*** Opening Supplied records ***

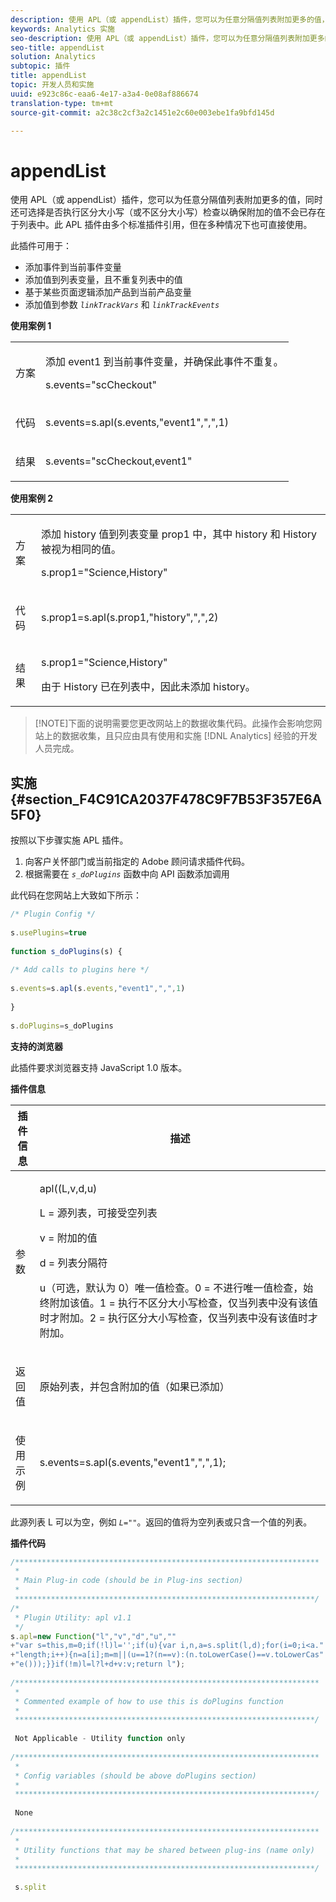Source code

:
 ```yaml
---
description: 使用 APL（或 appendList）插件，您可以为任意分隔值列表附加更多的值，同时还可选择是否执行区分大小写（或不区分大小写）检查以确保附加的值不会已存在于列表中。此 APL 插件由多个标准插件引用，但在多种情况下也可直接使用。
keywords: Analytics 实施
seo-description: 使用 APL（或 appendList）插件，您可以为任意分隔值列表附加更多的值，同时还可选择是否执行区分大小写（或不区分大小写）检查以确保附加的值不会已存在于列表中。此 APL 插件由多个标准插件引用，但在多种情况下也可直接使用。
seo-title: appendList
solution: Analytics
subtopic: 插件
title: appendList
topic: 开发人员和实施
uuid: e923c86c-eaa6-4e17-a3a4-0e08af886674
translation-type: tm+mt
source-git-commit: a2c38c2cf3a2c1451e2c60e003ebe1fa9bfd145d

---
```



# appendList

使用 APL（或 appendList）插件，您可以为任意分隔值列表附加更多的值，同时还可选择是否执行区分大小写（或不区分大小写）检查以确保附加的值不会已存在于列表中。此 APL 插件由多个标准插件引用，但在多种情况下也可直接使用。

此插件可用于：

* 添加事件到当前事件变量
* 添加值到列表变量，且不重复列表中的值
* 基于某些页面逻辑添加产品到当前产品变量
* 添加值到参数 *`linkTrackVars`* 和 *`linkTrackEvents`*

**使用案例 1**

<table id="table_5AAC1D9892CD4E5C9060E119EE4E7DC8"> 
 <tbody> 
  <tr> 
   <td colname="col1"> <p>方案 </p> </td> 
   <td colname="col2"> <p>添加 <span class="term">event1</span> 到当前事件变量，并确保此事件不重复。 </p> <p>s.events="scCheckout" </p> </td> 
  </tr> 
  <tr> 
   <td colname="col1"> <p>代码 </p> </td> 
   <td colname="col2"> <p>s.events=s.apl(s.events,"event1",",",1) </p> </td> 
  </tr> 
  <tr> 
   <td colname="col1"> <p>结果 </p> </td> 
   <td colname="col2"> <p>s.events="scCheckout,event1" </p> </td> 
  </tr> 
 </tbody> 
</table>

**使用案例 2**

<table id="table_C4356C9AB95948F3929A7B75E07AE9E7"> 
 <tbody> 
  <tr> 
   <td colname="col1"> <p>方案 </p> </td> 
   <td colname="col2"> <p>添加 <span class="term">history</span> 值到列表变量 <span class="varname">prop1</span> 中，其中 <span class="term">history</span> 和 <span class="term">History</span> 被视为相同的值。 </p> <p>s.prop1="Science,History" </p> </td> 
  </tr> 
  <tr> 
   <td colname="col1"> <p>代码 </p> </td> 
   <td colname="col2"> <p>s.prop1=s.apl(s.prop1,"history",",",2) </p> </td> 
  </tr> 
  <tr> 
   <td colname="col1"> <p>结果 </p> </td> 
   <td colname="col2"> <p>s.prop1="Science,History" </p> <p> 由于 <span class="term">History</span> 已在列表中，因此未添加 <span class="term">history</span>。 </p> </td> 
  </tr> 
 </tbody> 
</table>

> [!NOTE]下面的说明需要您更改网站上的数据收集代码。此操作会影响您网站上的数据收集，且只应由具有使用和实施 [!DNL Analytics] 经验的开发人员完成。

## 实施 {#section_F4C91CA2037F478C9F7B53F357E6A5F0}

按照以下步骤实施 APL 插件。

1. 向客户关怀部门或当前指定的 Adobe 顾问请求插件代码。
1. 根据需要在 *`s_doPlugins`* 函数中向 API 函数添加调用

此代码在您网站上大致如下所示：

```js
/* Plugin Config */ 
 
s.usePlugins=true 
 
function s_doPlugins(s) { 
 
/* Add calls to plugins here */ 
 
s.events=s.apl(s.events,"event1",",",1) 
 
} 
 
s.doPlugins=s_doPlugins
```

**支持的浏览器**

此插件要求浏览器支持 JavaScript 1.0 版本。

**插件信息**

<table id="table_7B9EDD616C164D6B8B53558337DF12C2"> 
 <thead> 
  <tr> 
   <th colname="col1" class="entry"> 插件信息 </th> 
   <th colname="col2" class="entry"> 描述 </th> 
  </tr> 
 </thead>
 <tbody> 
  <tr> 
   <td colname="col1"> <p>参数 </p> </td> 
   <td colname="col2"> <p>apl((L,v,d,u) </p> <p>L = 源列表，可接受空列表 </p> <p> v = 附加的值 </p> <p> d = 列表分隔符 </p> <p> u（可选，默认为 0）唯一值检查。0 = 不进行唯一值检查，始终附加该值。1 = 执行不区分大小写检查，仅当列表中没有该值时才附加。2 = 执行区分大小写检查，仅当列表中没有该值时才附加。 </p> </td> 
  </tr> 
  <tr> 
   <td colname="col1"> <p>返回值 </p> </td> 
   <td colname="col2"> <p>原始列表，并包含附加的值（如果已添加） </p> </td> 
  </tr> 
  <tr> 
   <td colname="col1"> <p>使用示例 </p> </td> 
   <td colname="col2"> <p>s.events=s.apl(s.events,"event1",",",1); </p> </td> 
  </tr> 
 </tbody> 
</table>

此源列表 L 可以为空，例如 *`L=""`*。返回的值将为空列表或只含一个值的列表。

**插件代码**

```js
/******************************************************************** 
 * 
 * Main Plug-in code (should be in Plug-ins section) 
 * 
 *******************************************************************/ 
/* 
 * Plugin Utility: apl v1.1 
 */ 
s.apl=new Function("l","v","d","u","" 
+"var s=this,m=0;if(!l)l='';if(u){var i,n,a=s.split(l,d);for(i=0;i<a." 
+"length;i++){n=a[i];m=m||(u==1?(n==v):(n.toLowerCase()==v.toLowerCas" 
+"e()));}}if(!m)l=l?l+d+v:v;return l"); 
 
/******************************************************************** 
 * 
 * Commented example of how to use this is doPlugins function 
 * 
 *******************************************************************/ 
  
 Not Applicable - Utility function only 
 
/******************************************************************** 
 * 
 * Config variables (should be above doPlugins section) 
 * 
 *******************************************************************/ 
 
 None 
 
/******************************************************************** 
 * 
 * Utility functions that may be shared between plug-ins (name only) 
 * 
 *******************************************************************/ 
  
 s.split
```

*** Closing Supplied records ***

• Activity:
If a line in the records holds the string "title", copy it.

• Solved problem:
seo-title: appendList
title: appendList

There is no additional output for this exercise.